Oh! Do say a prayer for my sister Torrey and all the other candidates taking their TCRG and ADCRG exams this weekend in Toronto. The TCRG is the Irish acronym for an Irish dancing teacher and ADCRG is the same for adjudicator. I have every confidence in my sister, but I'd appreciate prayers of support just the same!

Wednesday, October 11, 2006

Oireachtas, Revisited

After a very fine weekend of playing, I have consulted with my superiors and we've decided that I will, after all, play this year's Mid-American Oireachtas over Thanksgiving weekend. As some of you remember, I cancelled out on doing it earlier this semester but, considering they hadn't replaced me and seeing as I really do miss playing, it's not a bad idea for me to play.

I often wonder what difference I make, whether it be on the internet (although I'm building a nice base of viewers on YouTube!) or as a minister. But it seems to me that, after this weekend, my involvement with Irish dancing has a great deal of potential. To be sure, I don't spend much time directly with the kids...I just sit and play music for them and, sadly, most of them don't think I'm a human! To them, I'm a balding juke box who plays the accordion. That's fine - they're kids! But with the sheer volume of Irish dancers in America, I realize that the potential to make a difference in their lives is not only through playing, but also spending time with their teachers. Perhaps my friendship with teachers and adjudicators will help them along in their own spiritual journies and, in a quasi-trickle down effect, somehow reach the students with whom they spend so much time.

Monday, October 09, 2006

Surviving Another Feis Weekend

As I face a whole day off of school, I want quickly to update my site, for I have much work to do today!

The feiseanna went pretty well this weekend. To be sure, there were a number of points where my joints were popping and my muscles were aching, but I'm glad to say that I think I played pretty well. I used to have so much more endurance for such long days! The playing aside, it was awesome to spend time with a great group of adjudicators who were a lot of fun to hang out with.

When I was at JCU for graduate school, I think I flourished in large part because I was so busy. I never had weekends to work, so I was forced to do as much work as possible during the week. While I thought that I would enjoy a more leisurely pace of study, I find that I miss the activity of my former life and that playing this weekend was very helpful in reminding me that I do work well under pressure.

Check YouTube later today and this week as I make an effort to put a bunch of Jesuit videos online. I'll also try to record a few more tunes and get them posted, too.

Sunday, October 01, 2006

The Week to Come

Ahead is one of those weeks which remind me of my pre-Jesuit life. I have class tomorrow and on Tuesday morning and then, Tuesday afternoon, Drew and I are flying to Cleveland. Father General Peter Hans-Kolvenbach, SJ will be visiting the Detroit Province and we will be going to meet with him. This is very exciting and I am really looking forward to meeting Father General. If I get a picture with him, you can be sure that it will appear here soon after! We return late Thursday night and I have two classes on Friday...and then I fly out with Kerry Oster to go to Pittsburgh for the feis...and then I come back on Sunday night. I love being busy!
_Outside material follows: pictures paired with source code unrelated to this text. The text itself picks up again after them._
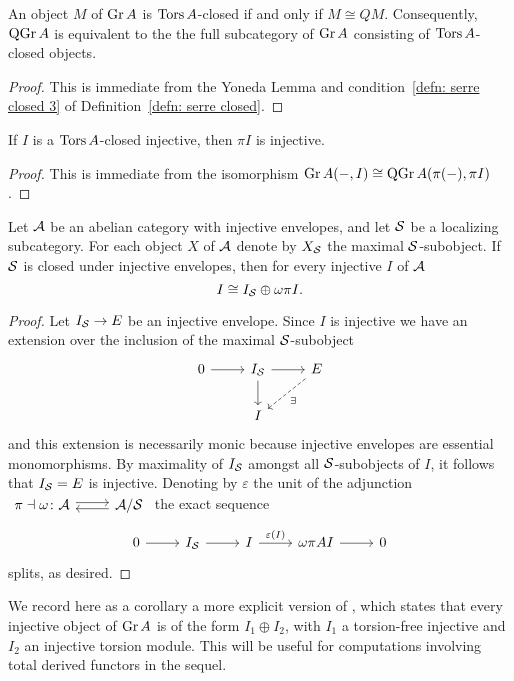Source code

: \begin{lemma}
  An object \(M\) of \(\operatorname{Gr}A\) is \(\operatorname{Tors}A\)-closed if and only if \(M \cong QM\).
  Consequently, \(\operatorname{QGr}A\) is equivalent to the the full subcategory of \(\operatorname{Gr}A\) consisting of \(\operatorname{Tors}A\)-closed objects.
\end{lemma}
\begin{proof}
  This is immediate from the Yoneda Lemma and condition~\ref{defn: serre closed 3} of Definition~\ref{defn: serre closed}.
\end{proof}

\begin{lemma}
  If \(I\) is a \(\operatorname{Tors}A\)-closed injective, then \(\pi{I}\) is injective.
\end{lemma}

\begin{proof}
  This is immediate from the isomorphism \(\operatorname{Gr}A(-, I) \cong \operatorname{QGr}A(\pi(-), \pi{I})\).
\end{proof}

\begin{proposition}\label{prop: decomposition of injectives}
  Let \(\mathcal{A}\) be an abelian category with injective envelopes, and let \(\mathcal{S}\) be a localizing subcategory.
  For each object \(X\) of \(\mathcal{A}\) denote by \(X_{\mathcal{S}}\) the maximal \(\mathcal{S}\)-subobject.
  If \(\mathcal{S}\) is closed under injective envelopes, then for every injective \(I\) of \(\mathcal{A}\)
  \[I \cong I_{\mathcal{S}} \oplus \omega\pi{I}.\]
\end{proposition}

\begin{proof}
  Let \(I_{\mathcal{S}} \to E\) be an injective envelope.
  Since \(I\) is injective we have an extension over the inclusion of the maximal \(\mathcal{S}\)-subobject
  \[\begin{tikzcd}
  0 \arrow{r} & I_\Serre \arrow{r}\arrow{d} & E \arrow[dashed]{ld}{\exists}\\
  & I
  \end{tikzcd}\]
  and this extension is necessarily monic because injective envelopes are essential monomorphisms.
  By maximality of \(I_{\mathcal{S}}\) amongst all \(\mathcal{S}\)-subobjects of \(I\), it follows that \(I_{\mathcal{S}} = E\) is injective.
  Denoting by \(\varepsilon\) the unit of the adjunction
  \(\begin{tikzcd}
  \pi \dashv \omega \colon \A \arrow[shift left=.5ex]{r} & \A/\Serre \arrow[shift left=.5ex]{l}
  \end{tikzcd}\)
  the exact sequence
  \[\begin{tikzcd}
  0 \arrow{r} & I_\Serre \arrow{r} & I \arrow{r}{\varepsilon(I)} & \omega\pi{A} I \arrow{r} & 0
  \end{tikzcd}\]  splits, as desired.
\end{proof}
We record here as a corollary a more explicit version of \parencite[Prop 7.1 (5)]{AZ94}, which states that every injective object of \(\operatorname{Gr}A\) is of the form \(I_1 \oplus I_2\), with \(I_1\) a torsion-free injective and \(I_2\) an injective torsion module.
This will be useful for computations involving total derived functors in the sequel.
A quick request for prayers. My mother had to have her appendix removed today - apparently it was something of an emergency. I found at, as it is the custom to pass information to me in odd ways - via a text message whilst I was grocery shopping. My mom has been having several health issues and I'm sure your prayers (and mine!) would mean a lot to her.

For those who are interested, I have put a few more videos up on YouTube. I'll not post them all here, but you can follow the link on the right if you want to check them out. I will also take requests should someone have a tune they'd like to have recorded!